• WHAT YOU NEED TO DO: Skip the pictures, please, and write out exactly the lines from the opening of the data through the line containing "have a trailing /.".

----------

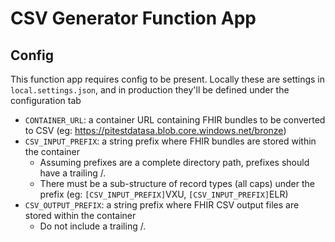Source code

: # CSV Generator Function App

## Config

This function app requires config to be present. Locally these are settings in `local.settings.json`, and in production they'll be defined under the configuration tab

* `CONTAINER_URL`: a container URL containing FHIR bundles to be converted to CSV (eg: https://pitestdatasa.blob.core.windows.net/bronze)
* `CSV_INPUT_PREFIX`: a string prefix where FHIR bundles are stored within the container
    * Assuming prefixes are a complete directory path, prefixes should have a trailing /.  
    * There must be a sub-structure of record types (all caps) under the prefix (eg: `[CSV_INPUT_PREFIX]`VXU, `[CSV_INPUT_PREFIX]`ELR)
* `CSV_OUTPUT_PREFIX`: a string prefix where FHIR CSV output files are stored within the container
    * Do not include a trailing /.
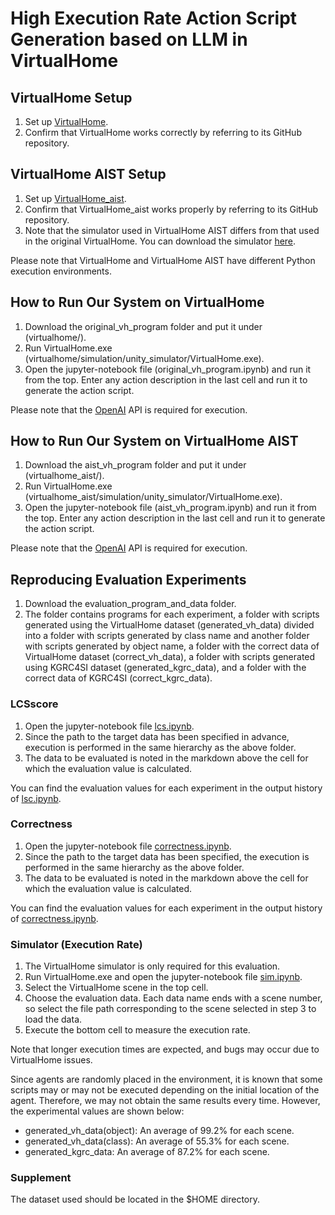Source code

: # High Execution Rate Action Script Generation based on LLM in VirtualHome

## VirtualHome Setup
1. Set up [VirtualHome](https://github.com/xavierpuigf/virtualhome).
2. Confirm that VirtualHome works correctly by referring to its GitHub repository.

## VirtualHome AIST Setup
1. Set up [VirtualHome_aist](https://github.com/aistairc/virtualhome_aist/).
2. Confirm that VirtualHome_aist works properly by referring to its GitHub repository.
3. Note that the simulator used in VirtualHome AIST differs from that used in the original VirtualHome. You can download the simulator [here](https://github.com/aistairc/virtualhome_unity_aist/releases/tag/Door_Modified_Build_2023_0404/).

Please note that VirtualHome and VirtualHome AIST have different Python execution environments.

## How to Run Our System on VirtualHome
1. Download the original_vh_program folder and put it under (virtualhome/).
2. Run VirtualHome.exe (virtualhome/simulation/unity_simulator/VirtualHome.exe).
3. Open the jupyter-notebook file (original_vh_program.ipynb) and run it from the top. Enter any action description in the last cell and run it to generate the action script.

Please note that the [OpenAI](https://openai.com/) API is required for execution.

## How to Run Our System on VirtualHome AIST
1. Download the aist_vh_program folder and put it under (virtualhome_aist/).
2. Run VirtualHome.exe (virtualhome_aist/simulation/unity_simulator/VirtualHome.exe).
3. Open the jupyter-notebook file (aist_vh_program.ipynb) and run it from the top. Enter any action description in the last cell and run it to generate the action script.

Please note that the [OpenAI](https://openai.com/) API is required for execution.

## Reproducing Evaluation Experiments
1. Download the evaluation_program_and_data folder.
2. The folder contains programs for each experiment, a folder with scripts generated using the VirtualHome dataset (generated_vh_data) divided into a folder with scripts generated by class name and another folder with scripts generated by object name, a folder with the correct data of VirtualHome dataset (correct_vh_data), a folder with scripts generated using KGRC4SI dataset (generated_kgrc_data), and a folder with the correct data of KGRC4SI (correct_kgrc_data).

### LCSscore
1. Open the jupyter-notebook file [lcs.ipynb](https://github.com/JinAoyama/actionscript_generate_in_vh/blob/main/evaluation_program_and_data/lcs.ipynb).
2. Since the path to the target data has been specified in advance, execution is performed in the same hierarchy as the above folder.
3. The data to be evaluated is noted in the markdown above the cell for which the evaluation value is calculated.

You can find the evaluation values for each experiment in the output history of [lsc.ipynb](https://github.com/JinAoyama/actionscript_generate_in_vh/blob/main/evaluation_program_and_data/lcs.ipynb).

### Correctness
1. Open the jupyter-notebook file [correctness.ipynb](https://github.com/JinAoyama/actionscript_generate_in_vh/blob/main/evaluation_program_and_data/correctness.ipynb).
2. Since the path to the target data has been specified, the execution is performed in the same hierarchy as the above folder.
3. The data to be evaluated is noted in the markdown above the cell for which the evaluation value is calculated.

You can find the evaluation values for each experiment in the output history of [correctness.ipynb](https://github.com/JinAoyama/actionscript_generate_in_vh/blob/main/evaluation_program_and_data/correctness.ipynb).

### Simulator (Execution Rate)
1. The VirtualHome simulator is only required for this evaluation.
2. Run VirtualHome.exe and open the jupyter-notebook file [sim.ipynb](https://github.com/JinAoyama/actionscript_generate_in_vh/blob/main/evaluation_program_and_data/sim.ipynb).
3. Select the VirtualHome scene in the top cell.
4. Choose the evaluation data. Each data name ends with a scene number, so select the file path corresponding to the scene selected in step 3 to load the data.
5. Execute the bottom cell to measure the execution rate.

Note that longer execution times are expected, and bugs may occur due to VirtualHome issues.

Since agents are randomly placed in the environment, it is known that some scripts may or may not be executed depending on the initial location of the agent. Therefore, we may not obtain the same results every time. However, the experimental values are shown below:
- generated_vh_data(object): An average of 99.2% for each scene.
- generated_vh_data(class): An average of 55.3% for each scene.
- generated_kgrc_data: An average of 87.2% for each scene.

### Supplement
The dataset used should be located in the $HOME directory. 

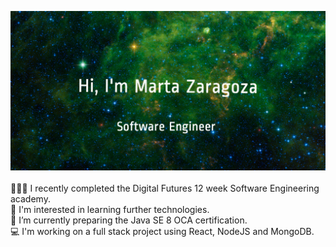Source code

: ![banner](/image/githubBanner.jpg)\
\
👩🏻‍💻 I recently completed the Digital Futures 12 week Software Engineering academy.\
👀 I'm interested in learning further technologies.\
🌱 I’m currently preparing the Java SE 8 OCA certification.\
💻 I'm working on a full stack project using React, NodeJS and MongoDB.
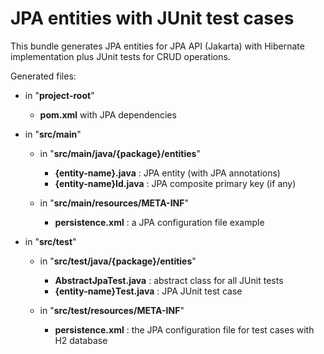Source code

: # JPA entities with JUnit test cases

This bundle generates JPA entities for JPA API (Jakarta) with Hibernate implementation plus JUnit tests for CRUD operations.

Generated files:

 - in "**project-root**"  
   - **pom.xml** with JPA dependencies
  
   
 - in "**src/main**"

   - in "**src/main/java/{package}/entities**"  
     - **{entity-name}.java** : JPA entity (with JPA annotations)  
     - **{entity-name}Id.java** : JPA composite primary key (if any)  
   
   - in "**src/main/resources/META-INF**"  
     - **persistence.xml** : a JPA configuration file example
   
 - in "**src/test**"
   - in "**src/test/java/{package}/entities**"  
     - **AbstractJpaTest.java** : abstract class for all JUnit tests
     - **{entity-name}Test.java** : JPA JUnit test case
 
   - in "**src/test/resources/META-INF**"  
     - **persistence.xml** : the JPA configuration file for test cases with H2 database

    
 
   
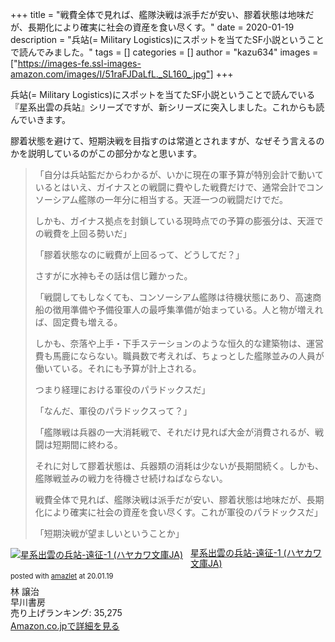 +++
title = "戦費全体で見れば、艦隊決戦は派手だが安い、膠着状態は地味だが、長期化により確実に社会の資産を食い尽くす。"
date = 2020-01-19
description = "兵站(= Military Logistics)にスポットを当てたSF小説ということで読んでみました。"
tags = []
categories = []
author = "kazu634"
images = ["https://images-fe.ssl-images-amazon.com/images/I/51raFJDaLfL._SL160_.jpg"]
+++

兵站(= Military Logistics)にスポットを当てたSF小説ということで読んでいる『星系出雲の兵站』シリーズですが、新シリーズに突入しました。これからも読んでいきます。

膠着状態を避けて、短期決戦を目指すのは常道とされますが、なぜそう言えるのかを説明しているのがこの部分かなと思います。

> 「自分は兵站監だからわかるが、いかに現在の軍予算が特別会計で動いているとはいえ、ガイナスとの戦闘に費やした戦費だけで、通常会計でコンソーシアム艦隊の一年分に相当する。天涯一つの戦闘だけでだ。
> 
> しかも、ガイナス拠点を封鎖している現時点での予算の膨張分は、天涯での戦費を上回る勢いだ」
> 
> 「膠着状態なのに戦費が上回るって、どうしてだ？」
> 
> さすがに水神もその話は信じ難かった。
> 
> 「戦闘してもしなくても、コンソーシアム艦隊は待機状態にあり、高速商船の徴用準備や予備役軍人の最呼集準備が始まっている。人と物が増えれば、固定費も増える。
> 
> しかも、奈落や上手・下手ステーションのような恒久的な建築物は、運営費も馬鹿にならない。職員数で考えれば、ちょっとした艦隊並みの人員が働いている。それにも予算が計上される。
> 
> つまり経理における軍役のパラドックスだ」
> 
> 「なんだ、軍役のパラドックスって？」
> 
> 「艦隊戦は兵器の一大消耗戦で、それだけ見れば大金が消費されるが、戦闘は短期間に終わる。
> 
> それに対して膠着状態は、兵器類の消耗は少ないが長期間続く。しかも、艦隊戦並みの戦力を待機させ続けねばならない。
> 
> 戦費全体で見れば、艦隊決戦は派手だが安い、膠着状態は地味だが、長期化により確実に社会の資産を食い尽くす。これが軍役のパラドックスだ」
> 
> 「短期決戦が望ましいということか」

<div class="amazlet-box" style="margin-bottom:0px;"><div class="amazlet-image" style="float:left;margin:0px 12px 1px 0px;"><a href="https://www.amazon.co.jp/exec/obidos/ASIN/4150313911/simsnes-22/ref=nosim/" name="amazletlink" target="_blank"><img src="https://images-fe.ssl-images-amazon.com/images/I/51raFJDaLfL._SL160_.jpg" alt="星系出雲の兵站-遠征-1 (ハヤカワ文庫JA)" style="border: none;" /></a></div><div class="amazlet-info" style="line-height:120%; margin-bottom: 10px"><div class="amazlet-name" style="margin-bottom:10px;line-height:120%"><a href="https://www.amazon.co.jp/exec/obidos/ASIN/4150313911/simsnes-22/ref=nosim/" name="amazletlink" target="_blank">星系出雲の兵站-遠征-1 (ハヤカワ文庫JA)</a><div class="amazlet-powered-date" style="font-size:80%;margin-top:5px;line-height:120%">posted with <a href="https://www.amazlet.com/" title="amazlet" target="_blank">amazlet</a> at 20.01.19</div></div><div class="amazlet-detail">林 譲治 <br />早川書房 <br />売り上げランキング: 35,275<br /></div><div class="amazlet-sub-info" style="float: left;"><div class="amazlet-link" style="margin-top: 5px"><a href="https://www.amazon.co.jp/exec/obidos/ASIN/4150313911/simsnes-22/ref=nosim/" name="amazletlink" target="_blank">Amazon.co.jpで詳細を見る</a></div></div></div><div class="amazlet-footer" style="clear: left"></div></div>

----------

• ANSWER:
Source code

: # CSV Generator Function App

## Config

This function app requires config to be present. Locally these are settings in `local.settings.json`, and in production they'll be defined under the configuration tab

* `CONTAINER_URL`: a container URL containing FHIR bundles to be converted to CSV (eg: https://pitestdatasa.blob.core.windows.net/bronze)
* `CSV_INPUT_PREFIX`: a string prefix where FHIR bundles are stored within the container
    * Assuming prefixes are a complete directory path, prefixes should have a trailing /.  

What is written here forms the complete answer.